(What is expected)
Start at the line in the entries below that contains "## Code Decorating for Security", stop at the line that contains "If want to rename", and output exactly the lines in that span, both ends included.

====== Study material

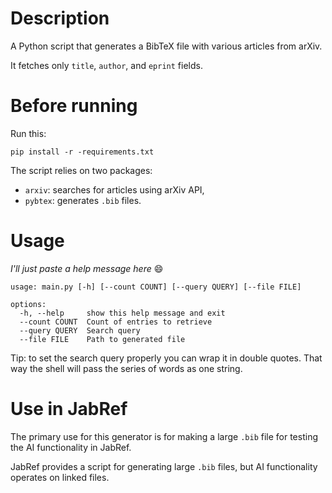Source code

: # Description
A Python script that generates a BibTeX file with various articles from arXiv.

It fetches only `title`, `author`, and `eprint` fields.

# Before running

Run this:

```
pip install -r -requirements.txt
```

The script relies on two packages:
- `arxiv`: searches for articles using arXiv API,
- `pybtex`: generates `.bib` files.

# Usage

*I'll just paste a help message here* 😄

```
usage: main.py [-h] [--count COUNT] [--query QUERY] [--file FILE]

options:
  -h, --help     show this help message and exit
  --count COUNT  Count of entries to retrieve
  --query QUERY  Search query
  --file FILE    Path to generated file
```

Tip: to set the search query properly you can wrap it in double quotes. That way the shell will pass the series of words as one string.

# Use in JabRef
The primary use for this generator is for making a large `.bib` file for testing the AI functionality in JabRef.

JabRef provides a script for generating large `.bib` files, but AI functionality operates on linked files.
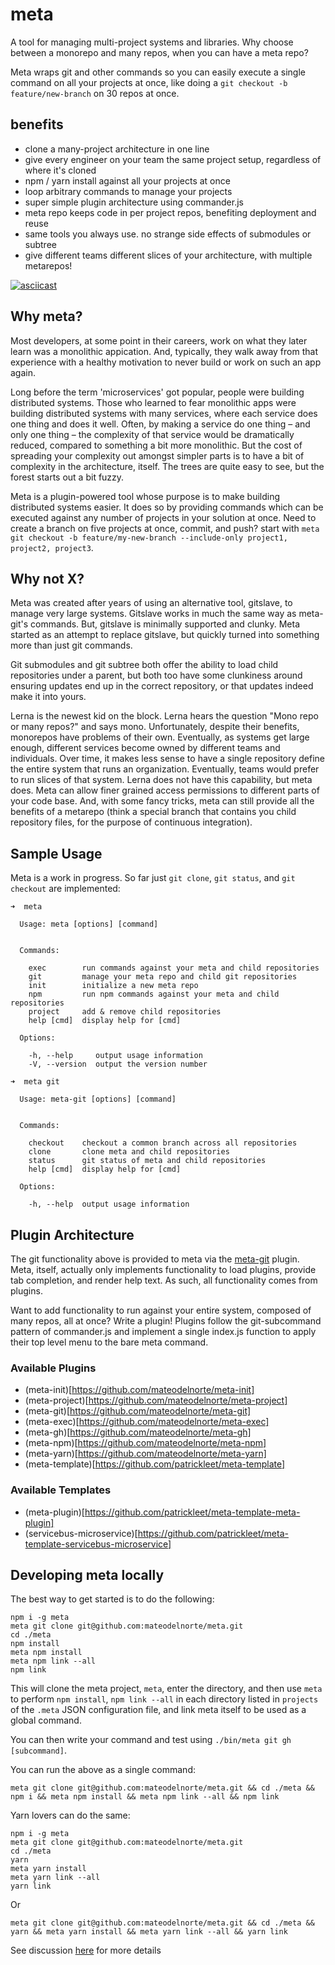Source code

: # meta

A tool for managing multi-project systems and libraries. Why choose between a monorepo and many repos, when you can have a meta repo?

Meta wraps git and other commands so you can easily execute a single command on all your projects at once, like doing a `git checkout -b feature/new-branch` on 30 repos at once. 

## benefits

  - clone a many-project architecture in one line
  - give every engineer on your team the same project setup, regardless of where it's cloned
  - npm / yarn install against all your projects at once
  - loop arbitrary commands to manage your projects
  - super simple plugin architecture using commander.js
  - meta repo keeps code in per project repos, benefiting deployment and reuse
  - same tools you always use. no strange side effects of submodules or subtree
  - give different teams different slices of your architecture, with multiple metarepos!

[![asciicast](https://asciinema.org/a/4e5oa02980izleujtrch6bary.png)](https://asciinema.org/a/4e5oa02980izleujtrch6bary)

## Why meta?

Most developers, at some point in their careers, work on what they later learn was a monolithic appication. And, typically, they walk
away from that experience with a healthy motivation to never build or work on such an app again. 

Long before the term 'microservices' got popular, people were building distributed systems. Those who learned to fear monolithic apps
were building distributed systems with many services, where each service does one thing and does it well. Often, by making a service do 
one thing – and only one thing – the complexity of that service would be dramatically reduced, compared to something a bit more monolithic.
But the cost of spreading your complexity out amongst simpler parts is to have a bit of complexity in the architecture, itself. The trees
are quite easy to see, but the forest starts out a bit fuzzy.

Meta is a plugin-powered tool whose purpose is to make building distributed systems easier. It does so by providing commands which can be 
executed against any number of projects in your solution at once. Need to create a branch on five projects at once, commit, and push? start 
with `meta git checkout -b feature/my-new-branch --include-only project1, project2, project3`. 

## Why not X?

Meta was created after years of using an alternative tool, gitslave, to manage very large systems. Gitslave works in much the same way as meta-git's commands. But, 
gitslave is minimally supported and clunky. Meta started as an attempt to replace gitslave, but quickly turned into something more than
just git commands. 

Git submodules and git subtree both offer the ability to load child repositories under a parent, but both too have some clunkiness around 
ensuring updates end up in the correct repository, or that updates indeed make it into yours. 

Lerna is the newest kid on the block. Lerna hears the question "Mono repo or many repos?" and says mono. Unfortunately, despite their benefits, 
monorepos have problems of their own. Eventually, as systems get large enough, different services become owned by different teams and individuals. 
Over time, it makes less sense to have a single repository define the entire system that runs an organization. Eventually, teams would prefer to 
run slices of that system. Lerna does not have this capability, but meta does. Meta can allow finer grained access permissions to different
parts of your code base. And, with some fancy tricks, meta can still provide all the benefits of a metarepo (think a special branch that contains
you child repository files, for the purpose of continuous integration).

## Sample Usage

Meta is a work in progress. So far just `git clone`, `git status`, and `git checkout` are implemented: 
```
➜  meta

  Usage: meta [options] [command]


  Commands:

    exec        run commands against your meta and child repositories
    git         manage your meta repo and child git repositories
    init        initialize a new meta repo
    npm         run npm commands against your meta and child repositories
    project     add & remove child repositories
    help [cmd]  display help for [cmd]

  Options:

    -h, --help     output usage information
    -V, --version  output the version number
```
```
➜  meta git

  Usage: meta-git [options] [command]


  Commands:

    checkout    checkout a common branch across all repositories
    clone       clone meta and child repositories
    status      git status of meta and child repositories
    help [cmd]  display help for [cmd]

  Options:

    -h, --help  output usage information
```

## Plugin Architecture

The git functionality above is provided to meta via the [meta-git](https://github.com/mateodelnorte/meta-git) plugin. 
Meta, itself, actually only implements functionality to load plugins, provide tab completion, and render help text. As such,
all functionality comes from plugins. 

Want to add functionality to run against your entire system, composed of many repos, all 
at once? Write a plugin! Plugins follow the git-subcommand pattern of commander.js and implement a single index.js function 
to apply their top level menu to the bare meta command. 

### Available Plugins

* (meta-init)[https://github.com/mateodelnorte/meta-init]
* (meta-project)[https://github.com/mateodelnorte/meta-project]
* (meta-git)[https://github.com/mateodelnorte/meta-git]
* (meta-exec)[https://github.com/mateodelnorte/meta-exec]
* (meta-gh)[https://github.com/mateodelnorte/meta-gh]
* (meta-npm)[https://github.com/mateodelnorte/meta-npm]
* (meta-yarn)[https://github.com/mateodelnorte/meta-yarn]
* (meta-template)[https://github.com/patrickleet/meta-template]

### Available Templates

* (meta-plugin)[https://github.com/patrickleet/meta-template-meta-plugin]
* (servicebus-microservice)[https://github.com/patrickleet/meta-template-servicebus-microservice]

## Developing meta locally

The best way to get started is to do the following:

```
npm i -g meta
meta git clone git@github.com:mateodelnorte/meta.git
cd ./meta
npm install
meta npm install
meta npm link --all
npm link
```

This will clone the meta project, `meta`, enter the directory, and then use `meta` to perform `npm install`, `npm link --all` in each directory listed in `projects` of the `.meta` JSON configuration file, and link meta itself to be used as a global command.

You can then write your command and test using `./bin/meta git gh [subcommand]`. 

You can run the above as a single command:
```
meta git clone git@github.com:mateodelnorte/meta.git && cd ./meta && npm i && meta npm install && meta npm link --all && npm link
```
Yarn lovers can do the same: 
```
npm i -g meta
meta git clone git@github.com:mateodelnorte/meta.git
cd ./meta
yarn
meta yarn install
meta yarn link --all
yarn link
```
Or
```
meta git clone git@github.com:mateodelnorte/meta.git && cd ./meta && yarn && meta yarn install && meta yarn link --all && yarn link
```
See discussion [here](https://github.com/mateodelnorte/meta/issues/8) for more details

============
====== Study material

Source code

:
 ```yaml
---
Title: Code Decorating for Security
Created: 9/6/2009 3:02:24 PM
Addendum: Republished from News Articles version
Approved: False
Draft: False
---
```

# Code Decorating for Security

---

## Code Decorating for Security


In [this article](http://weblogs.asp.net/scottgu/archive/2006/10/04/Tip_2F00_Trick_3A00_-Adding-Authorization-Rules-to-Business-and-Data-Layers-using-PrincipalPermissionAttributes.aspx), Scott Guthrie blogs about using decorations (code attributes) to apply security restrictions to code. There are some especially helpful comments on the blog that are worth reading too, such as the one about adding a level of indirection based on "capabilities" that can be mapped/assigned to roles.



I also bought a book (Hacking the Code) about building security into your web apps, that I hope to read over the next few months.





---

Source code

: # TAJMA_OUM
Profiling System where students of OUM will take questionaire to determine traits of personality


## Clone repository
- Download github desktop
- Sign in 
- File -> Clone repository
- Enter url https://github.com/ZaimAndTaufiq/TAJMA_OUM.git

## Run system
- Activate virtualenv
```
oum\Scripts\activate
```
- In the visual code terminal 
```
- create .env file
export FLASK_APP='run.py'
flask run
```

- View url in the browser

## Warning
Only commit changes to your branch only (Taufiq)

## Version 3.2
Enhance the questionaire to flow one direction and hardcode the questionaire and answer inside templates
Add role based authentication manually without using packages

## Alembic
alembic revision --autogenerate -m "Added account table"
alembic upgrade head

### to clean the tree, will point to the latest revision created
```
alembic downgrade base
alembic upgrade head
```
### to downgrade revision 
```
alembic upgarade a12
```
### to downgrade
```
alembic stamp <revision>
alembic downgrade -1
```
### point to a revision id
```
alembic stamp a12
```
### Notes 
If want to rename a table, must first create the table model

============
====== Study material

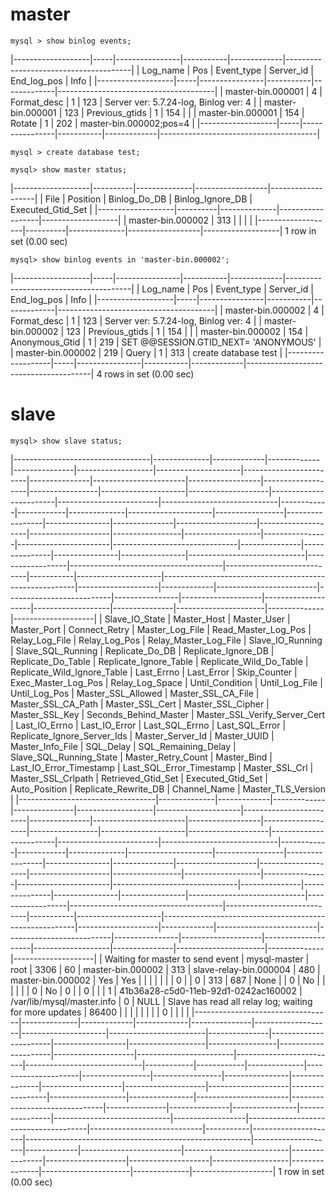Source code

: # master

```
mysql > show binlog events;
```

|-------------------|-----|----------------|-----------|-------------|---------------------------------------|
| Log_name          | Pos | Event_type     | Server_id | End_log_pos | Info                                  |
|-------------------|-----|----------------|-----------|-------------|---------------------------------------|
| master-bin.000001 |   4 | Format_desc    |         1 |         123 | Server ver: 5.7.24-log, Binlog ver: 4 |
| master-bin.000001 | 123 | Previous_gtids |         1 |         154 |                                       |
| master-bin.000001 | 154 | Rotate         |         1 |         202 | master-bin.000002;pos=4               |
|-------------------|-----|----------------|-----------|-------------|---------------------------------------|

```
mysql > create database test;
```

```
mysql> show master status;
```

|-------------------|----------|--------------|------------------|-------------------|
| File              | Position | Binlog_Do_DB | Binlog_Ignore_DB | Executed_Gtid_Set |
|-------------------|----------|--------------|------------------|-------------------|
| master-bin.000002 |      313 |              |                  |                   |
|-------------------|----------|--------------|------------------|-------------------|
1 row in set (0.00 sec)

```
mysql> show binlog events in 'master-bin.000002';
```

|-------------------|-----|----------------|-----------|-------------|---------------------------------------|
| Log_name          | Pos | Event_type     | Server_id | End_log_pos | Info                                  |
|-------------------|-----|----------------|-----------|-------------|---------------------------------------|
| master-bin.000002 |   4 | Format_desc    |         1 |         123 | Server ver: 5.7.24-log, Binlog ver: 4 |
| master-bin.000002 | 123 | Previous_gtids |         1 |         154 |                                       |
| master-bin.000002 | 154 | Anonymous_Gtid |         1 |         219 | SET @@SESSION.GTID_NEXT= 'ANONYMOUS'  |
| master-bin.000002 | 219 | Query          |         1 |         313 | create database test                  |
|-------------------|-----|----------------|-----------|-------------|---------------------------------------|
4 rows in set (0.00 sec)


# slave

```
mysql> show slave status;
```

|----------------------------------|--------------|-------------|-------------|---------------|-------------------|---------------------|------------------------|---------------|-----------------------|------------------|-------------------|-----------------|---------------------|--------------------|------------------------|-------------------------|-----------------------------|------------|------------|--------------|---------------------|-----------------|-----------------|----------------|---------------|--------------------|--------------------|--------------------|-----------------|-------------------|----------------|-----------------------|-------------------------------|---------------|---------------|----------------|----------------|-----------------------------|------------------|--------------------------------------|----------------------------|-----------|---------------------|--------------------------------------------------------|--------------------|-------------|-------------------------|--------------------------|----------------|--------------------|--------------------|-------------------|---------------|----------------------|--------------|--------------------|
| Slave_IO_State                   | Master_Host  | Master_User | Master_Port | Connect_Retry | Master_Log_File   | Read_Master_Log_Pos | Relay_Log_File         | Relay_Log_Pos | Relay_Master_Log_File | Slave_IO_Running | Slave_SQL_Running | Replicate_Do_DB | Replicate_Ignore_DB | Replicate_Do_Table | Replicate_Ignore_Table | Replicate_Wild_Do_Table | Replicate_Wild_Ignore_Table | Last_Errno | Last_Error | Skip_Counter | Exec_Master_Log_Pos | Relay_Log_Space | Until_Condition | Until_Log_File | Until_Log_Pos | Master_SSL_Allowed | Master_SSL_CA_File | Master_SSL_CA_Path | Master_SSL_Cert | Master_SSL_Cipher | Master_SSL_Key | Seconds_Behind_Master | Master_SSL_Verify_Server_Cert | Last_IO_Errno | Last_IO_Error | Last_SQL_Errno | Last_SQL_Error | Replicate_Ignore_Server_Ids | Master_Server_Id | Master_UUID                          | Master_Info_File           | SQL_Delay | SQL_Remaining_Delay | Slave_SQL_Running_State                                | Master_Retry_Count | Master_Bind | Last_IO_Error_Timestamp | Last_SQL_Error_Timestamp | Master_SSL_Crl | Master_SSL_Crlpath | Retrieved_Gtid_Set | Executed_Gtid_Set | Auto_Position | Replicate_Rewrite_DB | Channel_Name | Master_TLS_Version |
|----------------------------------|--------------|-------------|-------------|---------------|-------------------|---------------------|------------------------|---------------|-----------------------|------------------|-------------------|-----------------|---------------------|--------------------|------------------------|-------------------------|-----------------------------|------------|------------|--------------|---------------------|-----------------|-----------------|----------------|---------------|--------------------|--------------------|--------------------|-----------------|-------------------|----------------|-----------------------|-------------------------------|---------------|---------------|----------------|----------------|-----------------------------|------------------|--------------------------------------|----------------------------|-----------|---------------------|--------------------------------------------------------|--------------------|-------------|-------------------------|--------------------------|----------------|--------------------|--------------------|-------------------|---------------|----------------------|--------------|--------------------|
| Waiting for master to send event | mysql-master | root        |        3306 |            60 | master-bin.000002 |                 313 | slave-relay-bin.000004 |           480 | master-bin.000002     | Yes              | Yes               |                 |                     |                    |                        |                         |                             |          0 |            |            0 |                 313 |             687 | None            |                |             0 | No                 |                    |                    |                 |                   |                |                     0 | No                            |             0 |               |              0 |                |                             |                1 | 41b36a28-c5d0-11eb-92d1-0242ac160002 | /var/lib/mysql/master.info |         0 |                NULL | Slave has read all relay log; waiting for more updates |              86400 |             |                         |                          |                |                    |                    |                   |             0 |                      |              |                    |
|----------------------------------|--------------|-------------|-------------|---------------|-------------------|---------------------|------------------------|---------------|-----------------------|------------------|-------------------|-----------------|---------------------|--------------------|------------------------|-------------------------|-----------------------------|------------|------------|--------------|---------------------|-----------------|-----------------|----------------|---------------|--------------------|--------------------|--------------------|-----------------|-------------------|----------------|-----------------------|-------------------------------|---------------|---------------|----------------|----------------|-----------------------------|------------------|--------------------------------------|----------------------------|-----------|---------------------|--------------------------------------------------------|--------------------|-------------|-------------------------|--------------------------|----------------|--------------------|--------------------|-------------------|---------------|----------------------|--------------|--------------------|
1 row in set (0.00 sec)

============

(Problem solution)
## Code Decorating for Security


In [this article](http://weblogs.asp.net/scottgu/archive/2006/10/04/Tip_2F00_Trick_3A00_-Adding-Authorization-Rules-to-Business-and-Data-Layers-using-PrincipalPermissionAttributes.aspx), Scott Guthrie blogs about using decorations (code attributes) to apply security restrictions to code. There are some especially helpful comments on the blog that are worth reading too, such as the one about adding a level of indirection based on "capabilities" that can be mapped/assigned to roles.



I also bought a book (Hacking the Code) about building security into your web apps, that I hope to read over the next few months.





---

Source code

: # TAJMA_OUM
Profiling System where students of OUM will take questionaire to determine traits of personality


## Clone repository
- Download github desktop
- Sign in 
- File -> Clone repository
- Enter url https://github.com/ZaimAndTaufiq/TAJMA_OUM.git

## Run system
- Activate virtualenv
```
oum\Scripts\activate
```
- In the visual code terminal 
```
- create .env file
export FLASK_APP='run.py'
flask run
```

- View url in the browser

## Warning
Only commit changes to your branch only (Taufiq)

## Version 3.2
Enhance the questionaire to flow one direction and hardcode the questionaire and answer inside templates
Add role based authentication manually without using packages

## Alembic
alembic revision --autogenerate -m "Added account table"
alembic upgrade head

### to clean the tree, will point to the latest revision created
```
alembic downgrade base
alembic upgrade head
```
### to downgrade revision 
```
alembic upgarade a12
```
### to downgrade
```
alembic stamp <revision>
alembic downgrade -1
```
### point to a revision id
```
alembic stamp a12
```
### Notes 
If want to rename a table, must first create the table model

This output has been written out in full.